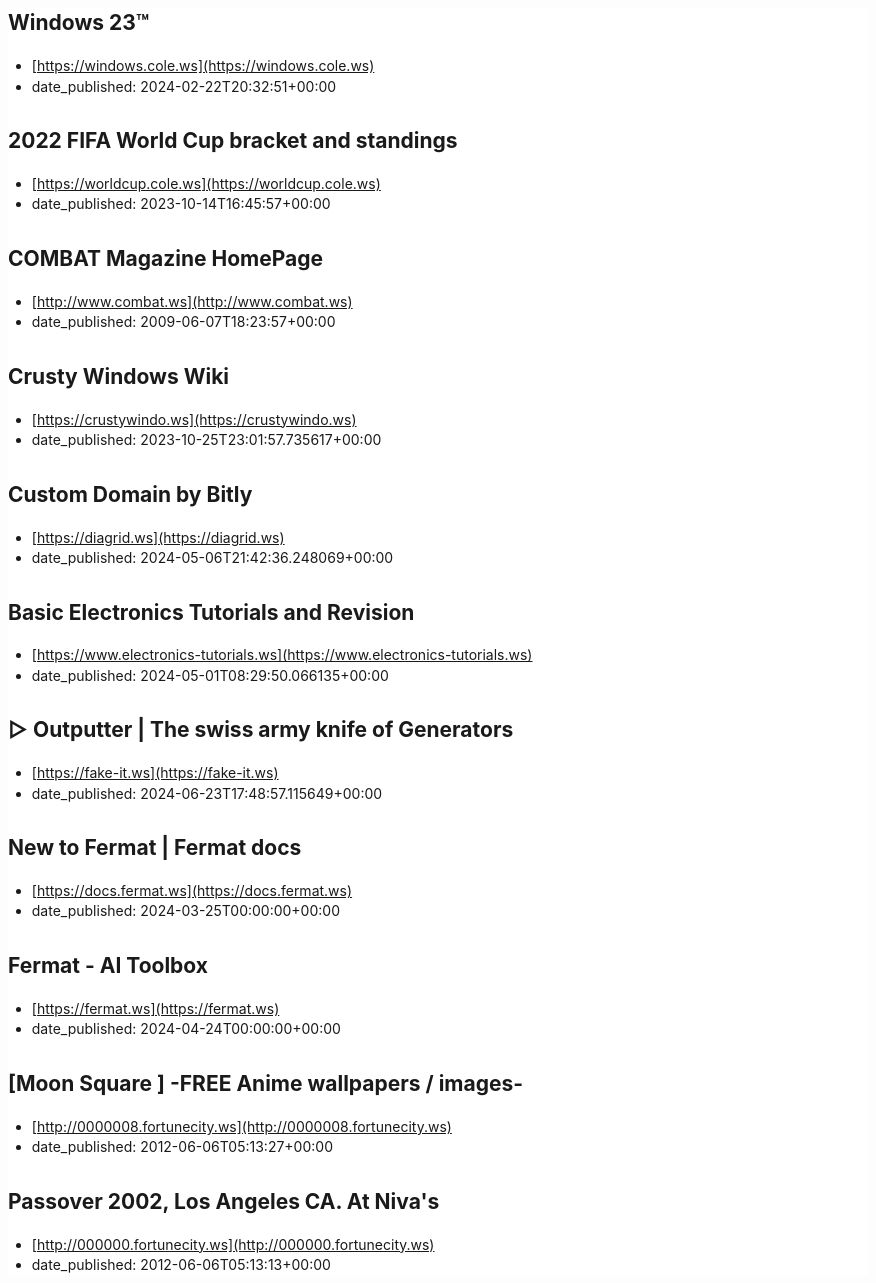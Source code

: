  ## Windows 23™
 - [https://windows.cole.ws](https://windows.cole.ws)
 - date_published: 2024-02-22T20:32:51+00:00

 ## 2022 FIFA World Cup bracket and standings
 - [https://worldcup.cole.ws](https://worldcup.cole.ws)
 - date_published: 2023-10-14T16:45:57+00:00

 ## COMBAT Magazine HomePage
 - [http://www.combat.ws](http://www.combat.ws)
 - date_published: 2009-06-07T18:23:57+00:00

 ## Crusty Windows Wiki
 - [https://crustywindo.ws](https://crustywindo.ws)
 - date_published: 2023-10-25T23:01:57.735617+00:00

 ## Custom Domain by Bitly
 - [https://diagrid.ws](https://diagrid.ws)
 - date_published: 2024-05-06T21:42:36.248069+00:00

 ## Basic Electronics Tutorials and Revision
 - [https://www.electronics-tutorials.ws](https://www.electronics-tutorials.ws)
 - date_published: 2024-05-01T08:29:50.066135+00:00

 ## ▷ Outputter | The swiss army knife of Generators
 - [https://fake-it.ws](https://fake-it.ws)
 - date_published: 2024-06-23T17:48:57.115649+00:00

 ## New to Fermat | Fermat docs
 - [https://docs.fermat.ws](https://docs.fermat.ws)
 - date_published: 2024-03-25T00:00:00+00:00

 ## Fermat - AI Toolbox
 - [https://fermat.ws](https://fermat.ws)
 - date_published: 2024-04-24T00:00:00+00:00

 ## [Moon Square ] -FREE Anime wallpapers / images-
 - [http://0000008.fortunecity.ws](http://0000008.fortunecity.ws)
 - date_published: 2012-06-06T05:13:27+00:00

 ## Passover 2002, Los Angeles CA. At Niva's
 - [http://000000.fortunecity.ws](http://000000.fortunecity.ws)
 - date_published: 2012-06-06T05:13:13+00:00
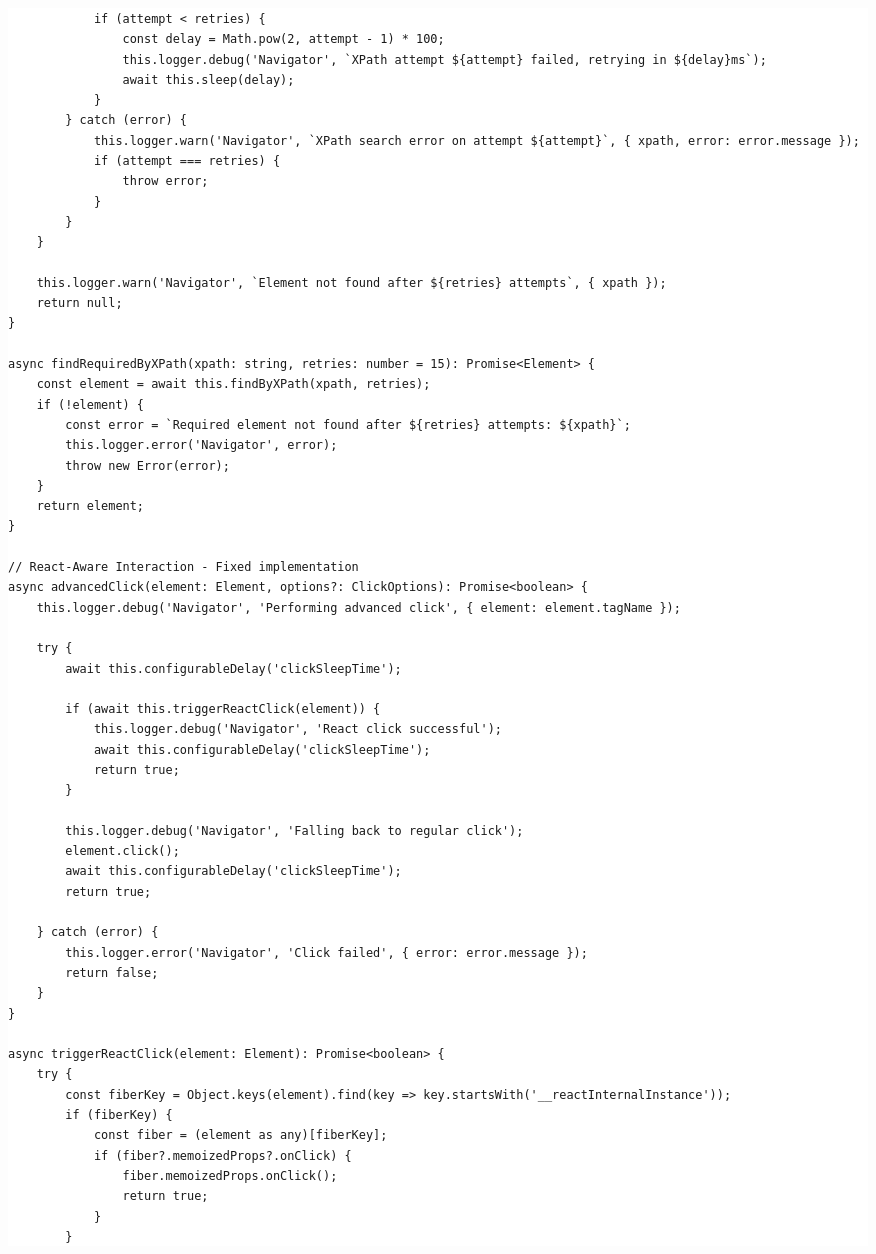                 if (attempt < retries) {
                    const delay = Math.pow(2, attempt - 1) * 100;
                    this.logger.debug('Navigator', `XPath attempt ${attempt} failed, retrying in ${delay}ms`);
                    await this.sleep(delay);
                }
            } catch (error) {
                this.logger.warn('Navigator', `XPath search error on attempt ${attempt}`, { xpath, error: error.message });
                if (attempt === retries) {
                    throw error;
                }
            }
        }
        
        this.logger.warn('Navigator', `Element not found after ${retries} attempts`, { xpath });
        return null;
    }
    
    async findRequiredByXPath(xpath: string, retries: number = 15): Promise<Element> {
        const element = await this.findByXPath(xpath, retries);
        if (!element) {
            const error = `Required element not found after ${retries} attempts: ${xpath}`;
            this.logger.error('Navigator', error);
            throw new Error(error);
        }
        return element;
    }
    
    // React-Aware Interaction - Fixed implementation
    async advancedClick(element: Element, options?: ClickOptions): Promise<boolean> {
        this.logger.debug('Navigator', 'Performing advanced click', { element: element.tagName });
        
        try {
            await this.configurableDelay('clickSleepTime');
            
            if (await this.triggerReactClick(element)) {
                this.logger.debug('Navigator', 'React click successful');
                await this.configurableDelay('clickSleepTime');
                return true;
            }
            
            this.logger.debug('Navigator', 'Falling back to regular click');
            element.click();
            await this.configurableDelay('clickSleepTime');
            return true;
            
        } catch (error) {
            this.logger.error('Navigator', 'Click failed', { error: error.message });
            return false;
        }
    }
    
    async triggerReactClick(element: Element): Promise<boolean> {
        try {
            const fiberKey = Object.keys(element).find(key => key.startsWith('__reactInternalInstance'));
            if (fiberKey) {
                const fiber = (element as any)[fiberKey];
                if (fiber?.memoizedProps?.onClick) {
                    fiber.memoizedProps.onClick();
                    return true;
                }
            }
            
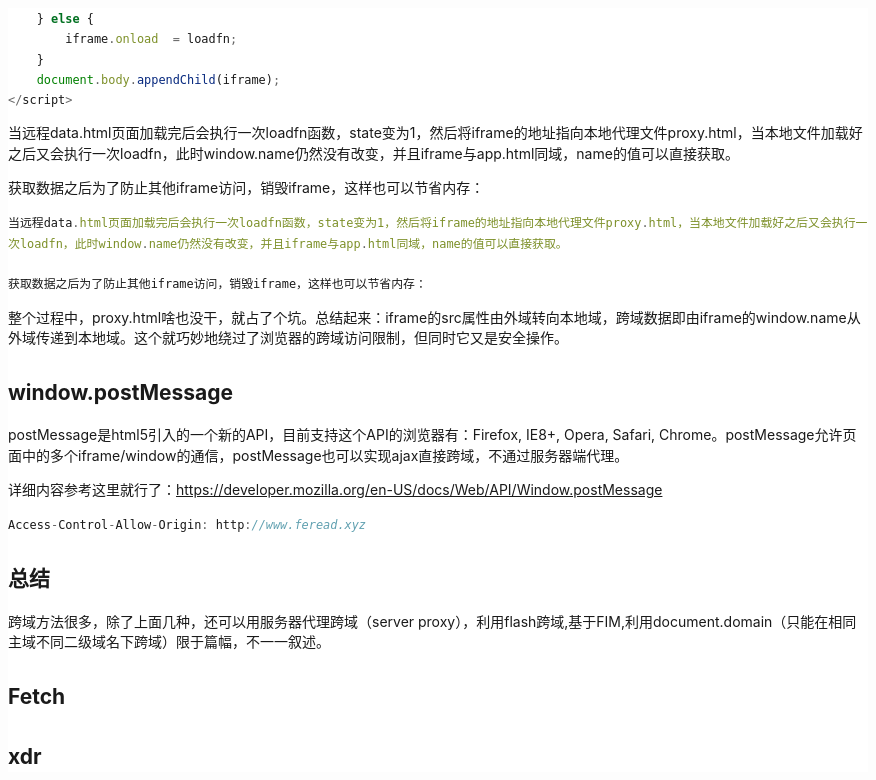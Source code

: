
 ```javascript
    } else {
        iframe.onload  = loadfn;
    }
    document.body.appendChild(iframe);
</script>
```
当远程data.html页面加载完后会执行一次loadfn函数，state变为1，然后将iframe的地址指向本地代理文件proxy.html，当本地文件加载好之后又会执行一次loadfn，此时window.name仍然没有改变，并且iframe与app.html同域，name的值可以直接获取。

获取数据之后为了防止其他iframe访问，销毁iframe，这样也可以节省内存：
```javascript
当远程data.html页面加载完后会执行一次loadfn函数，state变为1，然后将iframe的地址指向本地代理文件proxy.html，当本地文件加载好之后又会执行一次loadfn，此时window.name仍然没有改变，并且iframe与app.html同域，name的值可以直接获取。

获取数据之后为了防止其他iframe访问，销毁iframe，这样也可以节省内存：
```
整个过程中，proxy.html啥也没干，就占了个坑。总结起来：iframe的src属性由外域转向本地域，跨域数据即由iframe的window.name从外域传递到本地域。这个就巧妙地绕过了浏览器的跨域访问限制，但同时它又是安全操作。

## window.postMessage
postMessage是html5引入的一个新的API，目前支持这个API的浏览器有：Firefox, IE8+, Opera, Safari, Chrome。postMessage允许页面中的多个iframe/window的通信，postMessage也可以实现ajax直接跨域，不通过服务器端代理。

详细内容参考这里就行了：https://developer.mozilla.org/en-US/docs/Web/API/Window.postMessage
```javascript
Access-Control-Allow-Origin: http://www.feread.xyz
```

## 总结
跨域方法很多，除了上面几种，还可以用服务器代理跨域（server proxy），利用flash跨域,基于FIM,利用document.domain（只能在相同主域不同二级域名下跨域）限于篇幅，不一一叙述。



## Fetch

## xdr


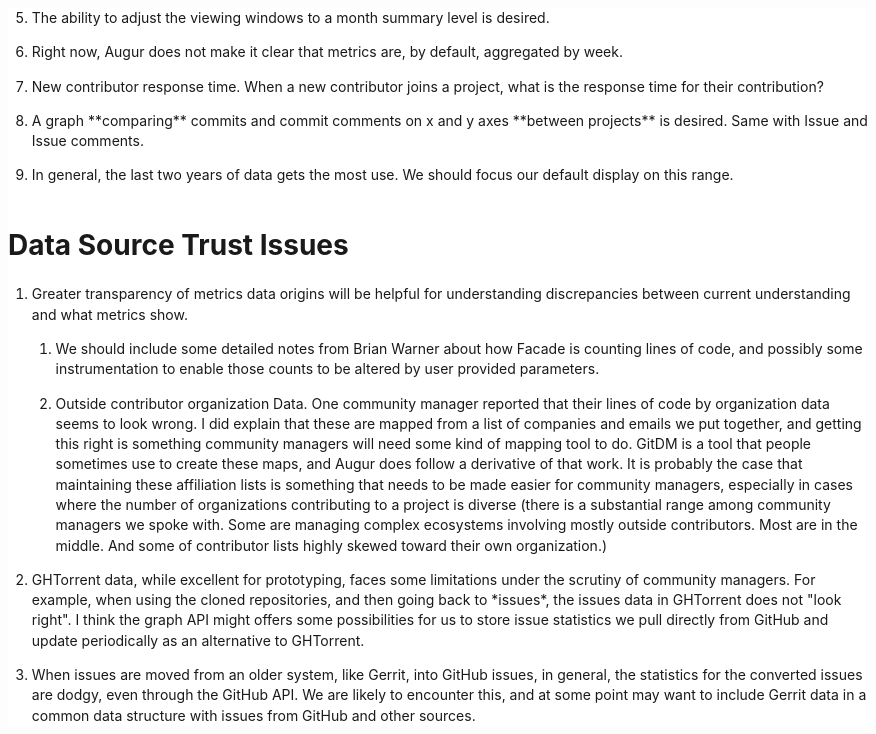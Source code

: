 5.  The ability to adjust the viewing windows to a month summary level
    is desired.

6.  Right now, Augur does not make it clear that metrics are, by default,
    aggregated by week.

7.  New contributor response time. When a new contributor joins a
    project, what is the response time for their contribution?

8.  A graph \*\*comparing\*\* commits and commit comments on x and y
    axes \*\*between projects\*\* is desired. Same with Issue and Issue
    comments.

9.  In general, the last two years of data gets the most use. We should
    focus our default display on this range.

Data Source Trust Issues
========================

1.  Greater transparency of metrics data origins will be helpful for
    understanding discrepancies between current understanding and what
    metrics show.

    1.  We should include some detailed notes from Brian Warner about
        how Facade is counting lines of code, and possibly some
        instrumentation to enable those counts to be altered by user
        provided parameters.

    2.  Outside contributor organization Data. One community manager
        reported that their lines of code by organization data seems to
        look wrong. I did explain that these are mapped from a list of
        companies and emails we put together, and getting this right is
        something community managers will need some kind of mapping tool
        to do. GitDM is a tool that people sometimes use to create these
        maps, and Augur does follow a derivative of that work. It is
        probably the case that maintaining these affiliation lists is
        something that needs to be made easier for community managers,
        especially in cases where the number of organizations
        contributing to a project is diverse (there is a substantial
        range among community managers we spoke with. Some are managing
        complex ecosystems involving mostly outside contributors. Most
        are in the middle. And some of contributor lists highly skewed
        toward their own organization.)

2.  GHTorrent data, while excellent for prototyping, faces some
    limitations under the scrutiny of community managers. For example,
    when using the cloned repositories, and then going back to
    \*issues\*, the issues data in GHTorrent does not \"look right\". I
    think the graph API might offers some possibilities for us to store
    issue statistics we pull directly from GitHub and update
    periodically as an alternative to GHTorrent.

3.  When issues are moved from an older system, like Gerrit, into GitHub
    issues, in general, the statistics for the converted issues are
    dodgy, even through the GitHub API. We are likely to encounter this,
    and at some point may want to include Gerrit data in a common data
    structure with issues from GitHub and other sources.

Aim of the exercise
Referring to the material above, set down exactly the lines between the line with "- date_published: 2024-05-06T21:42:36.248069+00:00" and the line with "- [https://docs.fermat.ws](https://docs.fermat.ws)", inclusive, and no other lines.

Result for this task
 - date_published: 2024-05-06T21:42:36.248069+00:00

 ## Basic Electronics Tutorials and Revision
 - [https://www.electronics-tutorials.ws](https://www.electronics-tutorials.ws)
 - date_published: 2024-05-01T08:29:50.066135+00:00

 ## ▷ Outputter | The swiss army knife of Generators
 - [https://fake-it.ws](https://fake-it.ws)
 - date_published: 2024-06-23T17:48:57.115649+00:00

 ## New to Fermat | Fermat docs
 - [https://docs.fermat.ws](https://docs.fermat.ws)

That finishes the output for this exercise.